Article Text
Abstract
Introduction Achilles tendinopathy (AT) is common and recalcitrant. A new ultrasound Achilles tendon assessment protocol has been developed as part of a large RCT. Ultrasound scanning has considerable operator dependence hence this study was designed to investigate inter-rater and intra-rater reliability in symptomatic individuals.
Method Twenty-three participants (18 with AT, 10 female) were recruited and independently examined by two clinicians of varied experience. Measures of Achilles thickness, neovascularity, plantaris position and size, intratendinous tears (ITT) presence, fascia crura tear (FCT) presence, calcification, insertional elements and ultrasound provocation tests were recorded. Inter-rater and intra-rater reliability was assessed using Intraclass correlation coefficients (ICC), Standard error measurements (SEM) and minimal detectable changes (MDC) along with percentage agreements.

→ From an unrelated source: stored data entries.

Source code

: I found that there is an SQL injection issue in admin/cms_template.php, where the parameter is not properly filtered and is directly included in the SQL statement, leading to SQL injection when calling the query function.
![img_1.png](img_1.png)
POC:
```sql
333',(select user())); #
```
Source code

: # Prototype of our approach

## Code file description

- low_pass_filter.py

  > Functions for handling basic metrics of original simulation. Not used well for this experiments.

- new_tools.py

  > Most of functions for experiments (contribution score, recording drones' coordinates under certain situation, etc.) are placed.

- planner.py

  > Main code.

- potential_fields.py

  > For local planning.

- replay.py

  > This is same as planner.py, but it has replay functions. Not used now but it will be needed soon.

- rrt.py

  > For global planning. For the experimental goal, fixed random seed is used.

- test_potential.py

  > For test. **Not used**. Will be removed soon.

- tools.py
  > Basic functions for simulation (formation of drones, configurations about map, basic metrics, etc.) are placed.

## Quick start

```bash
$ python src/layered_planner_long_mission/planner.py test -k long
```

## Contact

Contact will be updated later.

Results Excellent levels of inter- and intra-rater reliability were found for thickness (Intra-rater ICC 0.88–0.99, SEM 0.15–0.37, Inter-rater ICC 0.87–0.98 SEM 0.22–0.60), neovascularity (Intra-rater ICC 0.96–0.96, SEM 0.28–0.40, Inter-rater ICC 0.91–0.94 SEM 0.49–0.50) and 100% agreement on insertional findings, ITT, FCT and US provocation tests. 67%–91% agreement was found on presence, position and size of plantaris.
Conclusions The new protocol demonstrates excellent inter- and intra-rater reliability thus minimising operator dependence and is suitable for objective assessment. Further development of methods to identify the presence, position and size of the plantaris tendon is recommended.